Martes, 10 de noviembre de 2009

ALEMANIA 20 AÑOS DESPUÉS DE LA CAÍDA DEL MURO DE BERLÍN

Por: Jorge Aravena Llanca, Corresponsal de la Paz y la Libertad.

    Hoy, día 9 de noviembre de 2009, todos los que vivíamos en Berlín, nos estamos preguntando: ¿dónde estaba yo ese día en que cayó el Muro que dividía a Alemania?

    Porque esta noche 9 de noviembre de 2009, después de 20 años, bajo una intensa lluvia, se ha celebrado la recuperación de la unidad alemana, con la presencia de unas 100.000 personas frente a la Puerta de Brandenburgo, con la asistencia de todas las autoridades políticas de Europa, reunidos bajo el lema de la libertad y protegidos por la euforia de la Unidad Europea.

   Con una gran fiesta culminan los festejos, con el derribo simbólico de un muro en forma de fichas de dominó, decoradas por artistas de todo el mundo y un concierto de la Staastkapelle de Berlín dirigida por Daniel Barenboim.
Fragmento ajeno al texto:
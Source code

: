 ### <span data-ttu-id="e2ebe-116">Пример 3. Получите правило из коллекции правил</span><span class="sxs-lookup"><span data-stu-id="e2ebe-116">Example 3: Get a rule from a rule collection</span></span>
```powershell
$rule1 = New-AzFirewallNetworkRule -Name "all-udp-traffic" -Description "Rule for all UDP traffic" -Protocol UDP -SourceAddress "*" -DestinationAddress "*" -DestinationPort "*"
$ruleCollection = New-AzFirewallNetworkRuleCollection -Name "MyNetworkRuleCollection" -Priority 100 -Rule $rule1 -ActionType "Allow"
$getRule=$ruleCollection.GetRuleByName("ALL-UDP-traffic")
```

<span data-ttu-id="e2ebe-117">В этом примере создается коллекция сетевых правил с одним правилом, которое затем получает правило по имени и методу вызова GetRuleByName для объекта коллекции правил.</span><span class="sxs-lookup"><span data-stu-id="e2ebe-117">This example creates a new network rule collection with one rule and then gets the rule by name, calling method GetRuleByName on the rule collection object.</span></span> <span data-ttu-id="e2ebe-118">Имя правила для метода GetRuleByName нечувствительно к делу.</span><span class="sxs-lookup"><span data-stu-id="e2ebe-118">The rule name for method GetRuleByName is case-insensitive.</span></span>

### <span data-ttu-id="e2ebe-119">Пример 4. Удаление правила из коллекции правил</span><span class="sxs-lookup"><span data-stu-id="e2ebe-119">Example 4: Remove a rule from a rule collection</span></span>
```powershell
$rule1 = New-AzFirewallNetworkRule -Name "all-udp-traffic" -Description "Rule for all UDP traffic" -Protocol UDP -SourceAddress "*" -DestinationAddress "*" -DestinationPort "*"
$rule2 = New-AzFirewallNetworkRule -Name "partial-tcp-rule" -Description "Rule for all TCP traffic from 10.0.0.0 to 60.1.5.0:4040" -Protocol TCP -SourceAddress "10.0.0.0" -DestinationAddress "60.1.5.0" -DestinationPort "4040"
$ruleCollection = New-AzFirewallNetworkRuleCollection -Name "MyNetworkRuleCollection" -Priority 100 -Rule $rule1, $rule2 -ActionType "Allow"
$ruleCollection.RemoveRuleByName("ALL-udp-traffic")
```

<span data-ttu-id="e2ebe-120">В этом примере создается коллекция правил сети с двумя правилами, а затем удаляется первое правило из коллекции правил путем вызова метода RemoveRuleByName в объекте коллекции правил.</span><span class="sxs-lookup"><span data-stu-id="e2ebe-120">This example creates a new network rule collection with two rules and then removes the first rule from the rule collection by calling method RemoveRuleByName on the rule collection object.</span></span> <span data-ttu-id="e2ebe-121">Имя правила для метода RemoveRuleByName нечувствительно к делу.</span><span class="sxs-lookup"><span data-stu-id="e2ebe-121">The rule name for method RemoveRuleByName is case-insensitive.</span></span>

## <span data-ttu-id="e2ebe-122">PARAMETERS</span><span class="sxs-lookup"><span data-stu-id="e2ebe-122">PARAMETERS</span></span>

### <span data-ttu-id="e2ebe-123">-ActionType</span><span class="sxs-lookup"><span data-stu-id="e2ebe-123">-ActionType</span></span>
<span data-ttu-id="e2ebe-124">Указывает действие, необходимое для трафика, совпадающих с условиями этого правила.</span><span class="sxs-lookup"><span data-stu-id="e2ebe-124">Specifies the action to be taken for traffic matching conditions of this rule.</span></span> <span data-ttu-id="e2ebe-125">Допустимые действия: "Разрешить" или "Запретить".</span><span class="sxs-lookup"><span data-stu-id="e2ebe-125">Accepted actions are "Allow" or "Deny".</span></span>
   Este día ha sido bautizado como el "Día de la felicidad" por la canciller alemana Angela Merkel, la primera dirigente política, en un cargo tan alto, nacida en el sector comunista en esos días de la separación alemana.

   La reunificación alemana era hasta entonces una lucha de poderes políticos en torno al statu quo europeo y a los intereses de seguridad en el Este y el Oeste. Hasta el último momento, fue un acto de equilibrio en el campo de tensión de la guerra fría.

  Ese día, hace 20 años atrás, fue un inmenso salto del comunismo, ya fatigado, al capitalismo más feroz que aún es difícil de asimilar. Es ésta la primera fiesta de este fin de año, 20 después del histórico evento.

  Las encuestas revelan que, en general, los ciudadanos del antiguo bloque comunista europeo han perdido parte de su entusiasmo inicial por las ideas del capitalismo y la democracia. Una de las causas que explica la desafección de los ciudadanos de los antiguos países del Este, son los cambios experimentados, porque por ellos se consideran más pobre que hace 20 años. Polonia, Hungría y Bulgaria están satisfechos, pero aquellos, donde prosiguieron las guerras intestinas por el acomodamiento político de los cambios, siguen sufriendo la descompostura y desigualdad dictada por sus políticos que aún obedecen a los dictados de los Aliados.

   Difícil un análisis precipitado, mejor pensar: ¿qué hacía yo? ¿Dónde estaba en ese momento de la euforia cuando destruyendo el Muro, casi con las uñas los alemanes de ambos lados, desataron su alegría?

   Pareciera que después de 20 años culmina con fuegos artificiales y la congregación humana en el lugar más simbólico de  Berlín y de su historia: la Puerta de Brandemburgo.

   Es necesario recapacitar muchísimo sobre este acontecer. Aunque hayamos sido testigos presenciales, el misterio de ambos contendientes no se ha resuelto ni divulgado al entendimiento popular. Ni lo será. Los intereses políticos siempre son oscuros.

   Mejor seguir preguntándose: ¿dónde estaba yo en ese instante?

   Cuando lo recuerde con claridad podremos seguir conversando.

   Mientras comparto la alegría del hospitalario pueblo alemán, me regocijo a la vez, con todos sus ciudadanos, porque también yo siento que, la libertad es el único bien por el que el hombre debe alegrarse de poseer, siempre que sepa protegerlo y propagarlo, ejerciéndolo con dignidad, en continua y perseverante lucha: ser libre es el único destino de la Humanidad..

    ¿Qué estaba haciendo yo ese día 9 de Noviembre de 1989?

   Algo importante también me impidió estar ese día –como parte de los miles de berlineses que si estuvieron- no obstante al día siguiente, fui parte de los miles de berlineses que no pudieron estar allí el día antes por diversas razones.

   El día siguiente fue tan memorable y entre las miles de personas que eran testigos de aquello pude reconocer nada menos que a Leonard Bernstein, director norteamericano, de orquesta clásica y compositor del famoso musical Westside Store, entre otras obras.

    El suscrito -Jorge Aravena Llanca-  le saludó y pidió esta instantánea frente al Muro en el lado occidental de Berlín, la parte capitalista, el día 10 de noviembre de 1989, un día después de la caída de la estructura divisoria de los dos Berlín.